* **YOUR TASK**:
Every entry is to be returned as it stands, apart from the pictures.

* **GIVEN DATA**:
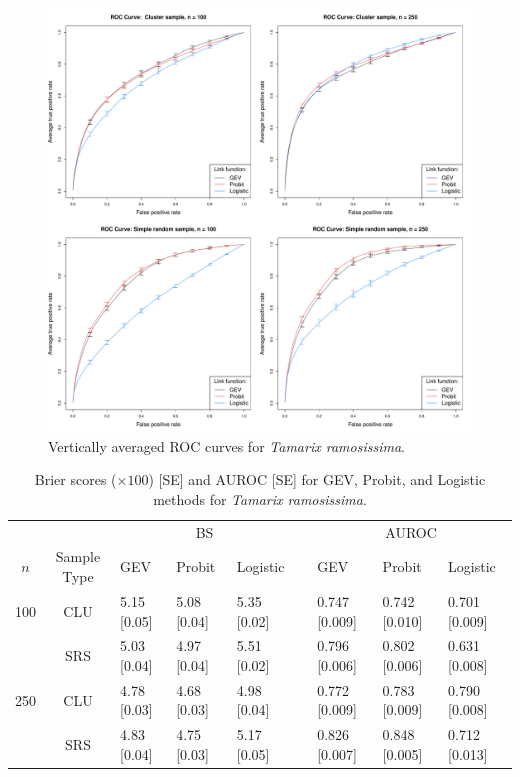 \begin{figure}
  \includegraphics[width=\linewidth]{plots/data-perf-species1}
  \caption{Vertically averaged ROC curves for \emph{Tamarix ramosissima}.}
  \label{rbfig:dataroc}
\end{figure}

\begin{table}
  \caption{Brier scores ($\times 100$) [SE] and AUROC [SE] for GEV, Probit, and Logistic methods for \emph{Tamarix ramosissima}.}
  \label{rbtbl:dataresults}
  \centering
  \footnotesize
  \begin{tabular}{cclllclll}
  \toprule
    \multicolumn{2}{c}{ }& \multicolumn{3}{c}{BS} & \phantom{abc} & \multicolumn{3}{c}{AUROC}\\
    \cmidrule{3-5} \cmidrule{7-9}
    \multicolumn{1}{c}{$n$} & \multicolumn{1}{c}{Sample Type} & GEV    & Probit & Logistic & \phantom{abc} & GEV    & Probit & Logistic \\
  \midrule
  100 & CLU & 5.15 [0.05] & 5.08 [0.04] & 5.35 [0.02] && 0.747 [0.009] 
      & 0.742 [0.010] & 0.701 [0.009]\\
      & SRS & 5.03 [0.04] & 4.97 [0.04] & 5.51 [0.02] && 0.796 [0.006] 
      & 0.802 [0.006] & 0.631 [0.008]\\
  250 & CLU & 4.78 [0.03] & 4.68 [0.03] & 4.98 [0.04] && 0.772 [0.009] 
      & 0.783 [0.009] & 0.790 [0.008]\\
      & SRS & 4.83 [0.04] & 4.75 [0.03] & 5.17 [0.05] && 0.826 [0.007] 
      & 0.848 [0.005] & 0.712 [0.013]\\
  \bottomrule
  \end{tabular}
\end{table}

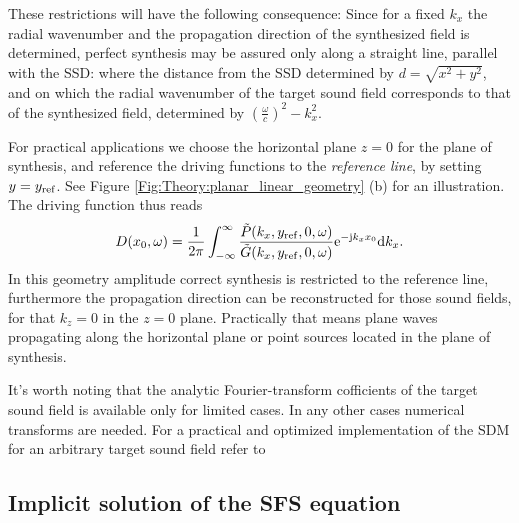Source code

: These restrictions will have the following consequence:
Since for a fixed $k_x$ the radial wavenumber and the propagation direction of the synthesized field is determined, perfect synthesis may be assured only along a straight line, parallel with the SSD: where the distance from the SSD determined by $d = \sqrt{x^2 + y^2}$, and on which the radial wavenumber of the target sound field corresponds to that of the synthesized field, determined by $\left( \frac{\omega} {c}\right)^2 - k_x^2$.

For practical applications we choose the horizontal plane $z=0$ for the plane of synthesis, and reference the driving functions to the \emph{reference line}, by setting $y = y_{\mathrm{ref}}$.
See Figure \ref{Fig:Theory:planar_linear_geometry} (b) for an illustration. The driving function thus reads
\begin{equation}
D(x_0,\omega) = \frac{1}{2\pi} \int_{-\infty}^{\infty} \frac{\tilde{P}(k_x,y_{\mathrm{ref}},0, \omega) }{\tilde{G}(k_x,y_{\mathrm{ref}},0, \omega)} \mathrm{e}^{-\mathrm{j} k_x x_0} \mathrm{d} k_x.
\label{Eq:Theory:Linear_SDM}
\end{equation}
In this geometry amplitude correct synthesis is restricted to the reference line, furthermore the propagation direction can be reconstructed for those sound fields, for that $k_z = 0$ in the $z=0$ plane. Practically that means plane waves propagating along the horizontal plane or point sources located in the plane of synthesis.

\vspace{3mm}
It's worth noting that the analytic Fourier-transform cofficients of the target sound field is available only for limited cases. In any other cases numerical transforms are needed.
For a practical and optimized implementation of the SDM for an arbitrary target sound field refer to \cite{ahrens2013a:efficientSDM}

%


\newpage
\subsection{Implicit solution of the SFS equation}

* **RESULT**:
 \begin{figure}
  \includegraphics[width=\linewidth]{plots/data-perf-species1}
  \caption{Vertically averaged ROC curves for \emph{Tamarix ramosissima}.}
  \label{rbfig:dataroc}
\end{figure}

\begin{table}
  \caption{Brier scores ($\times 100$) [SE] and AUROC [SE] for GEV, Probit, and Logistic methods for \emph{Tamarix ramosissima}.}
  \label{rbtbl:dataresults}
  \centering
  \footnotesize
  \begin{tabular}{cclllclll}
  \toprule
    \multicolumn{2}{c}{ }& \multicolumn{3}{c}{BS} & \phantom{abc} & \multicolumn{3}{c}{AUROC}\\
    \cmidrule{3-5} \cmidrule{7-9}
    \multicolumn{1}{c}{$n$} & \multicolumn{1}{c}{Sample Type} & GEV    & Probit & Logistic & \phantom{abc} & GEV    & Probit & Logistic \\
  \midrule
  100 & CLU & 5.15 [0.05] & 5.08 [0.04] & 5.35 [0.02] && 0.747 [0.009] 
      & 0.742 [0.010] & 0.701 [0.009]\\
      & SRS & 5.03 [0.04] & 4.97 [0.04] & 5.51 [0.02] && 0.796 [0.006] 
      & 0.802 [0.006] & 0.631 [0.008]\\
  250 & CLU & 4.78 [0.03] & 4.68 [0.03] & 4.98 [0.04] && 0.772 [0.009] 
      & 0.783 [0.009] & 0.790 [0.008]\\
      & SRS & 4.83 [0.04] & 4.75 [0.03] & 5.17 [0.05] && 0.826 [0.007] 
      & 0.848 [0.005] & 0.712 [0.013]\\
  \bottomrule
  \end{tabular}
\end{table}

Source code

: These restrictions will have the following consequence:
Since for a fixed $k_x$ the radial wavenumber and the propagation direction of the synthesized field is determined, perfect synthesis may be assured only along a straight line, parallel with the SSD: where the distance from the SSD determined by $d = \sqrt{x^2 + y^2}$, and on which the radial wavenumber of the target sound field corresponds to that of the synthesized field, determined by $\left( \frac{\omega} {c}\right)^2 - k_x^2$.

For practical applications we choose the horizontal plane $z=0$ for the plane of synthesis, and reference the driving functions to the \emph{reference line}, by setting $y = y_{\mathrm{ref}}$.
See Figure \ref{Fig:Theory:planar_linear_geometry} (b) for an illustration. The driving function thus reads
\begin{equation}
D(x_0,\omega) = \frac{1}{2\pi} \int_{-\infty}^{\infty} \frac{\tilde{P}(k_x,y_{\mathrm{ref}},0, \omega) }{\tilde{G}(k_x,y_{\mathrm{ref}},0, \omega)} \mathrm{e}^{-\mathrm{j} k_x x_0} \mathrm{d} k_x.
\label{Eq:Theory:Linear_SDM}
\end{equation}
In this geometry amplitude correct synthesis is restricted to the reference line, furthermore the propagation direction can be reconstructed for those sound fields, for that $k_z = 0$ in the $z=0$ plane. Practically that means plane waves propagating along the horizontal plane or point sources located in the plane of synthesis.

\vspace{3mm}
It's worth noting that the analytic Fourier-transform cofficients of the target sound field is available only for limited cases. In any other cases numerical transforms are needed.
For a practical and optimized implementation of the SDM for an arbitrary target sound field refer to \cite{ahrens2013a:efficientSDM}

%


\newpage
\subsection{Implicit solution of the SFS equation}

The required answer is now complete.